Decomposers must have access to organic matter, or the circle of life cannot occur. Therefore, most gardens do well with added compost which contains a multitude of nutrients. Plant roots also excrete materials used by the soil food web. Plant root hairs produce exudates, sugars, proteins and sloughed off root cells. Fungi and bacteria trade nutrients for plant produced foods. It operates like a barter system.

How does understanding the soil food web help me as a gardener?

hands holding a plant

Understanding that your soil is alive and knowing how it functions goes a long way to helping you become a fantastic gardener. Soil no longer is just a dirty substrate that you plunk a plant in. Instead, your entire garden, like your gut, is a living breathing, complex organism made up of a head spinning number of other organisms each lending to great complexity. Your first and most important goal as a gardener is to grow soil first, not plants. Depending on where you live on the planet will determine what is most limiting.
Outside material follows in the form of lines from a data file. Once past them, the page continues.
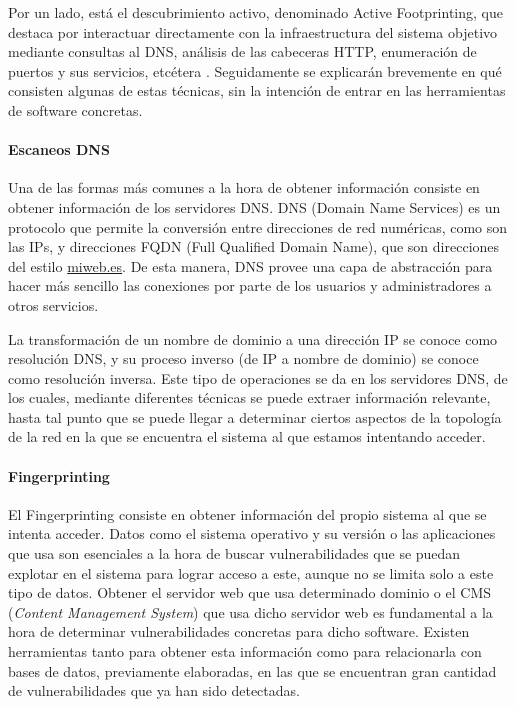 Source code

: Por un lado, está el descubrimiento activo, denominado Active Footprinting, que destaca por interactuar directamente con la infraestructura del sistema objetivo mediante consultas al DNS, análisis de las cabeceras HTTP, enumeración de puertos y sus servicios, etcétera \cite{pentesting-kali}. Seguidamente se explicarán brevemente en qué consisten algunas de estas técnicas, sin la intención de entrar en las herramientas de software concretas.

\paragraph{Escaneos DNS}

Una de las formas más comunes a la hora de obtener información consiste en obtener información de los servidores DNS. DNS (Domain Name Services) es un protocolo que permite la conversión entre direcciones de red numéricas, como son las IPs, y direcciones FQDN (Full Qualified Domain Name), que son direcciones del estilo \url{miweb.es}. De esta manera, DNS provee una capa de abstracción para hacer más sencillo las conexiones por parte de los usuarios y administradores a otros servicios.

La transformación de un nombre de dominio a una dirección IP se conoce como resolución DNS, y su proceso inverso (de IP a nombre de dominio) se conoce como resolución inversa. Este tipo de operaciones se da en los servidores DNS, de los cuales, mediante diferentes técnicas se puede extraer información relevante, hasta tal punto que se puede llegar a determinar ciertos aspectos de la topología de la red en la que se encuentra el sistema al que estamos intentando acceder.

\paragraph{Fingerprinting}

El Fingerprinting consiste en obtener información del propio sistema al que se intenta acceder. Datos como el sistema operativo y su versión o las aplicaciones que usa son esenciales a la hora de buscar vulnerabilidades que se puedan explotar en el sistema para lograr acceso a este, aunque no se limita solo a este tipo de datos. Obtener el servidor web que usa determinado dominio o el CMS (\textit{Content Management System}) que usa dicho servidor web es fundamental a la hora de determinar vulnerabilidades concretas para dicho software. Existen herramientas tanto para obtener esta información como para relacionarla con bases de datos, previamente elaboradas, en las que se encuentran gran cantidad de vulnerabilidades que ya han sido detectadas.

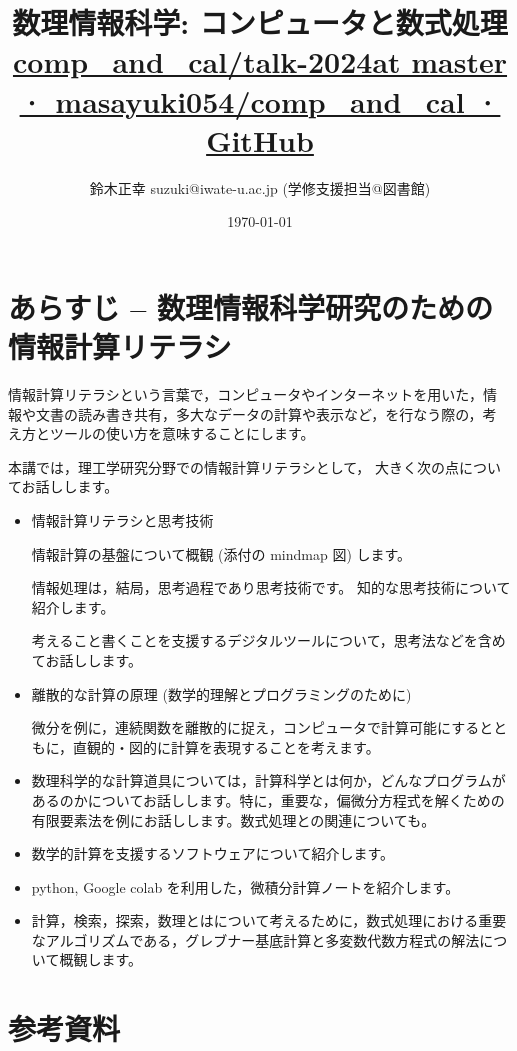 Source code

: \documentclass[dvipdfmx,11pat]{jarticle}
\author{鈴木正幸 suzuki@iwate-u.ac.jp (学修支援担当@図書館)}
\date{\today}
\title{ 数理情報科学: コンピュータと数式処理 \href{https://github.com/masayuki054/comp\_and\_cal/tree/master/talk-2024}{comp\_and\_cal/talk-2024at master · masayuki054/comp\_and\_cal · GitHub}}
\begin{document}
\maketitle
\section{あらすじ -- 数理情報科学研究のための情報計算リテラシ}
\label{sec:orgcf4795f}

情報計算リテラシという言葉で，コンピュータやインターネットを用いた，情
報や文書の読み書き共有，多大なデータの計算や表示など，を行なう際の，考
え方とツールの使い方を意味することにします。

本講では，理工学研究分野での情報計算リテラシとして，
大きく次の点についてお話しします。

\begin{itemize}
\item 情報計算リテラシと思考技術

情報計算の基盤について概観 (添付の mindmap 図) します。

情報処理は，結局，思考過程であり思考技術です。
知的な思考技術について紹介します。

考えること書くことを支援するデジタルツールについて，思考法などを含め
てお話しします。

\item 離散的な計算の原理 (数学的理解とプログラミングのために)

微分を例に，連続関数を離散的に捉え，コンピュータで計算可能にするとと
もに，直観的・図的に計算を表現することを考えます。

\item 数理科学的な計算道具については，計算科学とは何か，どんなプログラムが
あるのかについてお話しします。特に，重要な，偏微分方程式を解くための
有限要素法を例にお話しします。数式処理との関連についても。

\item 数学的計算を支援するソフトウェアについて紹介します。

\item python, Google colab を利用した，微積分計算ノートを紹介します。

\item 計算，検索，探索，数理とはについて考えるために，数式処理における重要
なアルゴリズムである，グレブナー基底計算と多変数代数方程式の解法につ
いて概観します。
\end{itemize}
\section{参考資料}
\label{sec:orgddf3c49}
\end{document}
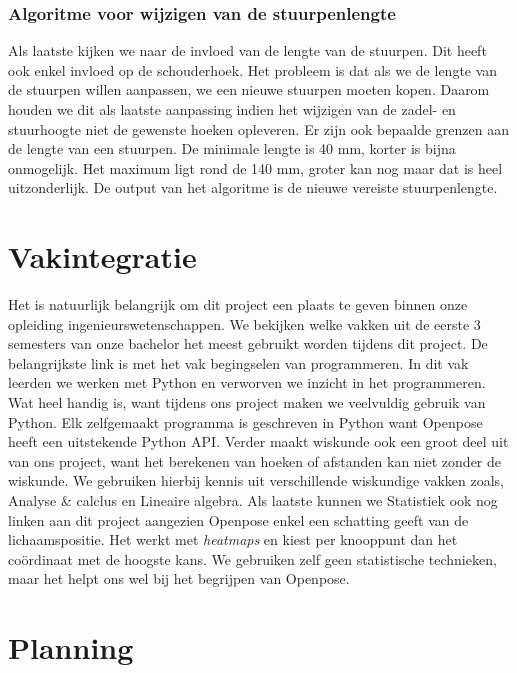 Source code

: \documentclass[a4paper,twoside,kulak]{kulakreport}
\begin{document}
\subsection{Algoritme voor wijzigen van de stuurpenlengte}

Als laatste kijken we naar de invloed van de lengte van de stuurpen. Dit heeft ook enkel invloed op de schouderhoek. Het probleem is dat als we de lengte van de stuurpen willen aanpassen, we een nieuwe stuurpen moeten kopen. Daarom houden we dit als laatste aanpassing indien het wijzigen van de zadel- en stuurhoogte niet de gewenste hoeken opleveren. Er zijn ook bepaalde grenzen aan de lengte van een stuurpen. De minimale lengte is 40 \si{mm}, korter is bijna onmogelijk. Het maximum ligt rond de 140 \si{mm}, groter kan nog maar dat is heel uitzonderlijk. De output van het algoritme is de nieuwe vereiste stuurpenlengte.

\chapter{Vakintegratie}
Het is natuurlijk belangrijk om dit project een plaats te geven binnen onze opleiding ingenieurswetenschappen. We bekijken welke vakken uit de eerste 3 semesters van onze bachelor het meest gebruikt worden tijdens dit project. De belangrijkste link is met het vak begingselen van programmeren. In dit vak leerden we werken met Python en verworven we inzicht in het programmeren. Wat heel handig is, want tijdens ons project maken we veelvuldig gebruik van Python. Elk zelfgemaakt programma is geschreven in Python want Openpose heeft een uitstekende Python API. Verder maakt wiskunde ook een groot deel uit van ons project, want het berekenen van hoeken of afstanden kan niet zonder de wiskunde. We gebruiken hierbij kennis uit verschillende wiskundige vakken zoals, Analyse \& calclus en Lineaire algebra. Als laatste kunnen we Statistiek ook nog linken aan dit project aangezien Openpose enkel een schatting geeft van de lichaamspositie. Het werkt met \textit{heatmaps} en kiest per knooppunt dan het coördinaat met de hoogste kans. We gebruiken zelf geen statistische technieken, maar het helpt ons wel bij het begrijpen van Openpose.

\chapter{Planning}
\end{document}
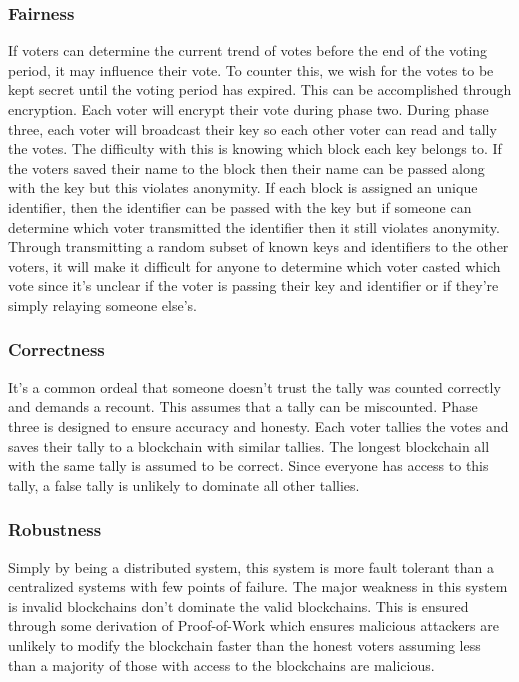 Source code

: \documentclass[conference]{IEEEtran}
\begin{document}
\subsubsection{Fairness}
If voters can determine the current trend of votes before the end of the voting period, it may influence their vote. To counter this, we wish for the votes to be kept secret until the voting period has expired. This can be accomplished through encryption. Each voter will encrypt their vote during phase two. During phase three, each voter will broadcast their key so each other voter can read and tally the votes. The difficulty with this is knowing which block each key belongs to. If the voters saved their name to the block then their name can be passed along with the key but this violates anonymity. If each block is assigned an unique identifier, then the identifier can be passed with the key but if someone can determine which voter transmitted the identifier then it still violates anonymity. Through transmitting a random subset of known keys and identifiers to the other voters, it will make it difficult for anyone to determine which voter casted which vote since it's unclear if the voter is passing their key and identifier or if they're simply relaying someone else's.

\subsubsection{Correctness}
It's a common ordeal that someone doesn't trust the tally was counted correctly and demands a recount. This assumes that a tally can be miscounted. Phase three is designed to ensure accuracy and honesty. Each voter tallies the votes and saves their tally to a blockchain with similar tallies. The longest blockchain all with the same tally is assumed to be correct. Since everyone has access to this tally, a false tally is unlikely to dominate all other tallies. 

\subsubsection{Robustness}
Simply by being a distributed system, this system is more fault tolerant than a centralized systems with few points of failure. The major weakness in this system is invalid blockchains don't dominate the valid blockchains. This is ensured through some derivation of Proof-of-Work which ensures malicious attackers are unlikely to modify the blockchain faster than the honest voters assuming less than a majority of those with access to the blockchains are malicious. 
\end{document}

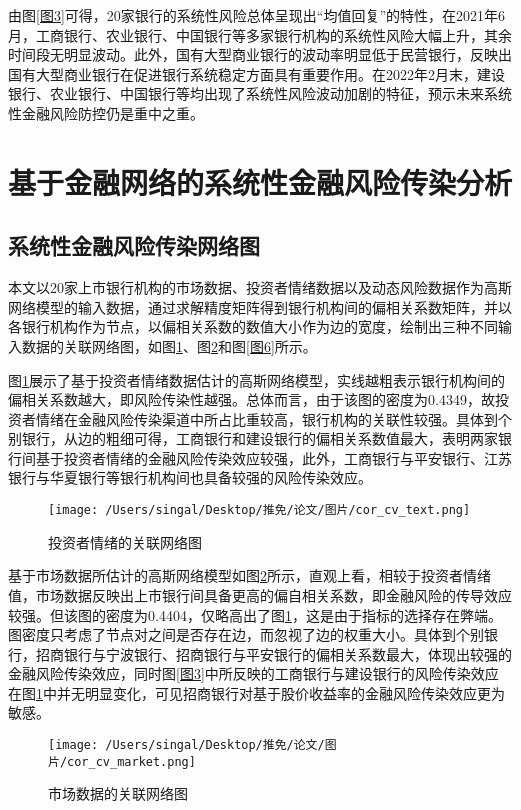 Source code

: \documentclass[lang=cn]{elegantpaper}
\begin{document}
由图\ref{图3}可得，20家银行的系统性风险总体呈现出“均值回复”的特性，在2021年6月，工商银行、农业银行、中国银行等多家银行机构的系统性风险大幅上升，其余时间段无明显波动。此外，国有大型商业银行的波动率明显低于民营银行，反映出国有大型商业银行在促进银行系统稳定方面具有重要作用。在2022年2月末，建设银行、农业银行、中国银行等均出现了系统性风险波动加剧的特征，预示未来系统性金融风险防控仍是重中之重。

\section{基于金融网络的系统性金融风险传染分析}
\subsection{系统性金融风险传染网络图}
本文以20家上市银行机构的市场数据、投资者情绪数据以及动态风险数据作为高斯网络模型的输入数据，通过求解精度矩阵得到银行机构间的偏相关系数矩阵，并以各银行机构作为节点，以偏相关系数的数值大小作为边的宽度，绘制出三种不同输入数据的关联网络图，如图\ref{图4}、图\ref{图5}和图\ref{图6}所示。

图\ref{图4}展示了基于投资者情绪数据估计的高斯网络模型，实线越粗表示银行机构间的偏相关系数越大，即风险传染性越强。总体而言，由于该图的密度为0.4349，故投资者情绪在金融风险传染渠道中所占比重较高，银行机构的关联性较强。具体到个别银行，从边的粗细可得，工商银行和建设银行的偏相关系数值最大，表明两家银行间基于投资者情绪的金融风险传染效应较强，此外，工商银行与平安银行、江苏银行与华夏银行等银行机构间也具备较强的风险传染效应。
\begin{figure}[htb]
    \centering
    \texttt{[image: /Users/singal/Desktop/推免/论文/图片/cor\_cv\_text.png]}
    \caption{投资者情绪的关联网络图}
    \label{图4}
\end{figure}

基于市场数据所估计的高斯网络模型如图\ref{图5}所示，直观上看，相较于投资者情绪值，市场数据反映出上市银行间具备更高的偏自相关系数，即金融风险的传导效应较强。但该图的密度为0.4404，仅略高出了图\ref{图4}，这是由于指标的选择存在弊端。图密度只考虑了节点对之间是否存在边，而忽视了边的权重大小。具体到个别银行，招商银行与宁波银行、招商银行与平安银行的偏相关系数最大，体现出较强的金融风险传染效应，同时图\ref{图3}中所反映的工商银行与建设银行的风险传染效应在图\ref{图4}中并无明显变化，可见招商银行对基于股价收益率的金融风险传染效应更为敏感。

\begin{figure}[htb]
    \centering
    \texttt{[image: /Users/singal/Desktop/推免/论文/图片/cor\_cv\_market.png]}
    \caption{市场数据的关联网络图}
    \label{图5}
\end{figure}
\end{document}
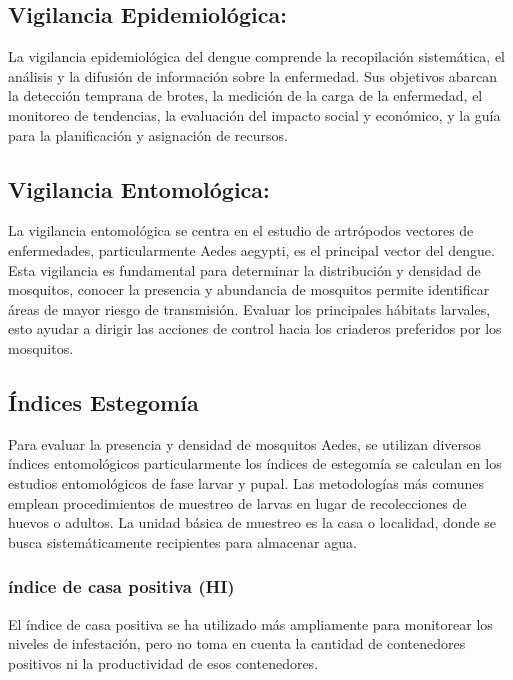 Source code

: \documentclass[
  letterpaper,
]{scrbook}
\begin{document}
\subsection{Vigilancia
Epidemiológica:}\label{vigilancia-epidemioluxf3gica}

La vigilancia epidemiológica del dengue comprende la recopilación
sistemática, el análisis y la difusión de información sobre la
enfermedad. Sus objetivos abarcan la detección temprana de brotes, la
medición de la carga de la enfermedad, el monitoreo de tendencias, la
evaluación del impacto social y económico, y la guía para la
planificación y asignación de recursos.

\subsection{Vigilancia Entomológica:}\label{vigilancia-entomoluxf3gica}

La vigilancia entomológica se centra en el estudio de artrópodos
vectores de enfermedades, particularmente Aedes aegypti, es el principal
vector del dengue. Esta vigilancia es fundamental para determinar la
distribución y densidad de mosquitos, conocer la presencia y abundancia
de mosquitos permite identificar áreas de mayor riesgo de transmisión.
Evaluar los principales hábitats larvales, esto ayudar a dirigir las
acciones de control hacia los criaderos preferidos por los mosquitos.

\subsection{Índices Estegomía}\label{uxedndices-estegomuxeda}

Para evaluar la presencia y densidad de mosquitos Aedes, se utilizan
diversos índices entomológicos particularmente los índices de estegomía
se calculan en los estudios entomológicos de fase larvar y pupal. Las
metodologías más comunes emplean procedimientos de muestreo de larvas en
lugar de recolecciones de huevos o adultos. La unidad básica de muestreo
es la casa o localidad, donde se busca sistemáticamente recipientes para
almacenar agua.

\subsubsection{índice de casa positiva
(HI)}\label{uxedndice-de-casa-positiva-hi}

El índice de casa positiva se ha utilizado más ampliamente para
monitorear los niveles de infestación, pero no toma en cuenta la
cantidad de contenedores positivos ni la productividad de esos
contenedores.
\end{document}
For example, the Okanagan is hot and dry at the best of times but thanks to climate change it is becoming more of a dryland than every before. Water is a limiting factor here as is compost. To ensure your garden thrives year-round, it is important to understand the dance between heat, drought, water, and nutrients and then relate all of that to the needs of your plants and the millions of microbes and higher organisms that exist in your soil. Your soil needs nutrients and water – give it that but not too little, not too much. Avoid tilling your soil as this would break up the sensitive connections and layers within your soil. Add compost and mulch to feed and protect your soil. Your garden will thank you by producing healthy plants with strong immune systems. When you eat your own healthy produce, you will be ingesting a small percent of the sun’s energy. You will also be taking in a wealth of nutrients your body needs because, you are what you eat and likewise, your brain will think as your gut health allows.